TASK: Would you retype all of these records exactly?

SUPPLIED ENTRIES:

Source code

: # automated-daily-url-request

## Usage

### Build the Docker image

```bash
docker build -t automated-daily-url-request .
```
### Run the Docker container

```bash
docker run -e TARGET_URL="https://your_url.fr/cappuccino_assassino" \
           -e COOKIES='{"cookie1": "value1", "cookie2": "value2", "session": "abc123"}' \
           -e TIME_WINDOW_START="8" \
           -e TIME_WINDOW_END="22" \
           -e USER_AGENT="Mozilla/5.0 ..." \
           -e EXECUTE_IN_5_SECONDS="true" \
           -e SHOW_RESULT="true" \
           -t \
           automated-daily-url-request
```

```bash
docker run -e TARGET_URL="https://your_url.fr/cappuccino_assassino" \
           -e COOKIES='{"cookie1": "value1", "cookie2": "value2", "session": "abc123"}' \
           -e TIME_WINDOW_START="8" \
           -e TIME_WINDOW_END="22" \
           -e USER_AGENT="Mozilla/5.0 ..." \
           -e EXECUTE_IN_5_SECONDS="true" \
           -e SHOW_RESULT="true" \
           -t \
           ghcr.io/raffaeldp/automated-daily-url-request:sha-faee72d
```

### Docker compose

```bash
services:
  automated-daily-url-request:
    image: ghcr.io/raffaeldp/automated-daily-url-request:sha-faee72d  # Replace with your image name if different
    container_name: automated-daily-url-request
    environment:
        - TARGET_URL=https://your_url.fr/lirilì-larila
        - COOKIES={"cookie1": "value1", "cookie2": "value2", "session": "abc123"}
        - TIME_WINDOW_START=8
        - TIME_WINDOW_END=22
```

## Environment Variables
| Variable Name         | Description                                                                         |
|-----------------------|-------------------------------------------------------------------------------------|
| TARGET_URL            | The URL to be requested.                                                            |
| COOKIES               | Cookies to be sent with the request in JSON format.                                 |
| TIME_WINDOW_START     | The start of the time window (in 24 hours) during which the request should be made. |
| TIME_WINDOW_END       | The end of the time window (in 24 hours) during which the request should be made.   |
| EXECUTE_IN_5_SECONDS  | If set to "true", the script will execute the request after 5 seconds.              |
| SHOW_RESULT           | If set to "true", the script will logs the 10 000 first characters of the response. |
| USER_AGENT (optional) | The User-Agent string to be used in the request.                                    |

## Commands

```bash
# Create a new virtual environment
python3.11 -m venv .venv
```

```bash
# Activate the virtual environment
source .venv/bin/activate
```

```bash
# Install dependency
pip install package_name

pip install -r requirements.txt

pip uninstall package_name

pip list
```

YOUR RESPONSE:
Source code

: # automated-daily-url-request

## Usage

### Build the Docker image

```bash
docker build -t automated-daily-url-request .
```
### Run the Docker container

```bash
docker run -e TARGET_URL="https://your_url.fr/cappuccino_assassino" \
           -e COOKIES='{"cookie1": "value1", "cookie2": "value2", "session": "abc123"}' \
           -e TIME_WINDOW_START="8" \
           -e TIME_WINDOW_END="22" \
           -e USER_AGENT="Mozilla/5.0 ..." \
           -e EXECUTE_IN_5_SECONDS="true" \
           -e SHOW_RESULT="true" \
           -t \
           automated-daily-url-request
```

```bash
docker run -e TARGET_URL="https://your_url.fr/cappuccino_assassino" \
           -e COOKIES='{"cookie1": "value1", "cookie2": "value2", "session": "abc123"}' \
           -e TIME_WINDOW_START="8" \
           -e TIME_WINDOW_END="22" \
           -e USER_AGENT="Mozilla/5.0 ..." \
           -e EXECUTE_IN_5_SECONDS="true" \
           -e SHOW_RESULT="true" \
           -t \
           ghcr.io/raffaeldp/automated-daily-url-request:sha-faee72d
```

### Docker compose

```bash
services:
  automated-daily-url-request:
    image: ghcr.io/raffaeldp/automated-daily-url-request:sha-faee72d  # Replace with your image name if different
    container_name: automated-daily-url-request
    environment:
        - TARGET_URL=https://your_url.fr/lirilì-larila
        - COOKIES={"cookie1": "value1", "cookie2": "value2", "session": "abc123"}
        - TIME_WINDOW_START=8
        - TIME_WINDOW_END=22
```

## Environment Variables
| Variable Name         | Description                                                                         |
|-----------------------|-------------------------------------------------------------------------------------|
| TARGET_URL            | The URL to be requested.                                                            |
| COOKIES               | Cookies to be sent with the request in JSON format.                                 |
| TIME_WINDOW_START     | The start of the time window (in 24 hours) during which the request should be made. |
| TIME_WINDOW_END       | The end of the time window (in 24 hours) during which the request should be made.   |
| EXECUTE_IN_5_SECONDS  | If set to "true", the script will execute the request after 5 seconds.              |
| SHOW_RESULT           | If set to "true", the script will logs the 10 000 first characters of the response. |
| USER_AGENT (optional) | The User-Agent string to be used in the request.                                    |

## Commands

```bash
# Create a new virtual environment
python3.11 -m venv .venv
```

```bash
# Activate the virtual environment
source .venv/bin/activate
```

```bash
# Install dependency
pip install package_name

pip install -r requirements.txt

pip uninstall package_name

pip list
```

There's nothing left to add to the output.